What the task asks :: Where a line of the data holds the word "Dust", copy that line.

Material supplied ::
- - - -

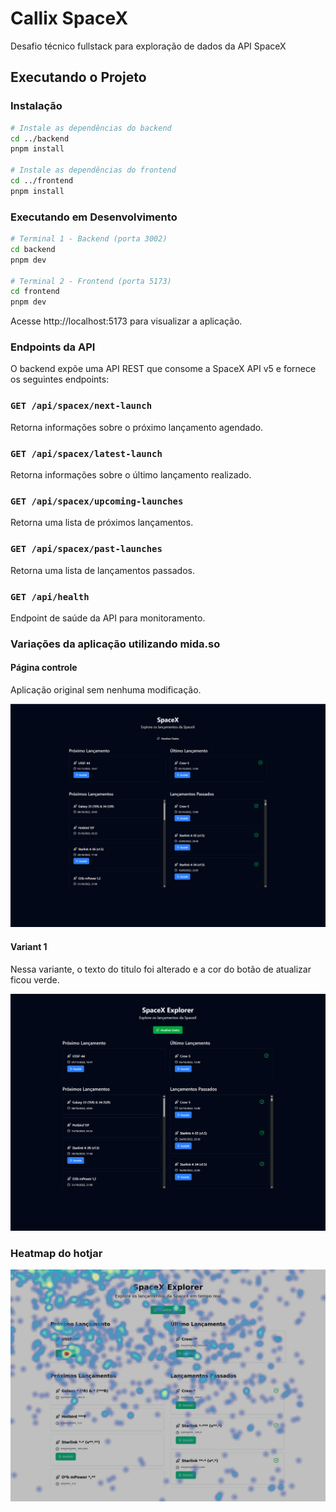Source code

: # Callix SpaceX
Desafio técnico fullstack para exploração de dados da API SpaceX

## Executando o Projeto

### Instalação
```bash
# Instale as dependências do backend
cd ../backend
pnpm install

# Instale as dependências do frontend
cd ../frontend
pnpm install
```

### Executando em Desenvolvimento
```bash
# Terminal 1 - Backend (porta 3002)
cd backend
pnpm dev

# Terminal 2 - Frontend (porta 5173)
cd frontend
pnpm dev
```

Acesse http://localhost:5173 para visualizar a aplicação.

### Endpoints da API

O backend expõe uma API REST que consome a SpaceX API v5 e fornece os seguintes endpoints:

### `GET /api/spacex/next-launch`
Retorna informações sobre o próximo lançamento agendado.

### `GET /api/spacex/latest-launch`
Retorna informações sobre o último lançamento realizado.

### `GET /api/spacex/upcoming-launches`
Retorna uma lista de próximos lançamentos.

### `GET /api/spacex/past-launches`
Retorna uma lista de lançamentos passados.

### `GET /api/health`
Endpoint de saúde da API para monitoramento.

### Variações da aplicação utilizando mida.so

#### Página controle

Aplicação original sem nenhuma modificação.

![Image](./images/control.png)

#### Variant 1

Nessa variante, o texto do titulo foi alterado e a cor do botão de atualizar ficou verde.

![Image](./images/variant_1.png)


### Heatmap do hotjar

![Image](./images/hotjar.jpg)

- - - -

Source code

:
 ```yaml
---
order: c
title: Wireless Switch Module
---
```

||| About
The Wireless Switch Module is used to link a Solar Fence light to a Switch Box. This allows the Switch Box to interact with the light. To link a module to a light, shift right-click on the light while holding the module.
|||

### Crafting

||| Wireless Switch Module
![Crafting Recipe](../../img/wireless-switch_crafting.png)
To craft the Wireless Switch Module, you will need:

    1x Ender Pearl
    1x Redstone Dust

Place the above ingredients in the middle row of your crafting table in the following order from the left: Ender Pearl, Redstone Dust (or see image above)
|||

- - - -

Answer below ::
    1x Redstone Dust
Place the above ingredients in the middle row of your crafting table in the following order from the left: Ender Pearl, Redstone Dust (or see image above)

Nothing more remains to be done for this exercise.